Objective: To determine the effect of suction catheter insertion and tracheal stimulation on cerebrovascular and systemic vascular status in adults with severe traumatic brain injury.

Design: Quasi-experimental, within-subject design.

Setting: Two university-affiliated critical care units.

Subjects: Thirty intubated and mechanically ventilated adults with severe brain injury. The participants' average age was 31 +/- 15 years.

Outcome measures: Mean intracranial pressure (MICP), mean arterial pressure (MAP), cerebral perfusion pressure (CPP), and heart rate (HR) were measured.

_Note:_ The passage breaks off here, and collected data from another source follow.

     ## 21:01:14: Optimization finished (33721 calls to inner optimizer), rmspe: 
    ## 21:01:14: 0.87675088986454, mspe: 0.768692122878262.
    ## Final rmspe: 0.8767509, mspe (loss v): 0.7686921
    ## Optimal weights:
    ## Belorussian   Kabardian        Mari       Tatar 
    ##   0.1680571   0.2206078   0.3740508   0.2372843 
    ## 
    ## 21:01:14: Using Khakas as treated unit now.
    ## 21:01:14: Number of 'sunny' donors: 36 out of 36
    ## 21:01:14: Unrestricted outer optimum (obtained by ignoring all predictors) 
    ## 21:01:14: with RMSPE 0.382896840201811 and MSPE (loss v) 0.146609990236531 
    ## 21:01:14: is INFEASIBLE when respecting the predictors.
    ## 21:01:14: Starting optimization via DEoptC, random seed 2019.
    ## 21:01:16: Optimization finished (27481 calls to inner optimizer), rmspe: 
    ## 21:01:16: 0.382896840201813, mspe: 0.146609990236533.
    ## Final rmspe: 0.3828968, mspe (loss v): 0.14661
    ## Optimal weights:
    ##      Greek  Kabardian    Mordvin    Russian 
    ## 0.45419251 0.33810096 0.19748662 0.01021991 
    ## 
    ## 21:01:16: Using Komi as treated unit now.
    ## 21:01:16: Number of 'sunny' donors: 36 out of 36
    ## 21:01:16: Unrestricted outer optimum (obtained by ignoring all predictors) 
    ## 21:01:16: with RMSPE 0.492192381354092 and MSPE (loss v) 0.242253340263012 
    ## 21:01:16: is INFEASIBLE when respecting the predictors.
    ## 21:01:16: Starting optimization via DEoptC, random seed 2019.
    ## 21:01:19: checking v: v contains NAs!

Intervention: Endotracheal suction catheter insertion with tracheal stimulation was performed.

Results: Suction catheter insertion and tracheal stimulation, isolated from other components of the suctioning procedure, significantly increased MICP, MAP, and CPP. HR was not significantly increased. During the application of negative pressure for actual suctioning, MICP and HR significantly increased, whereas MAP and CPP did not significantly change compared with catheter insertion.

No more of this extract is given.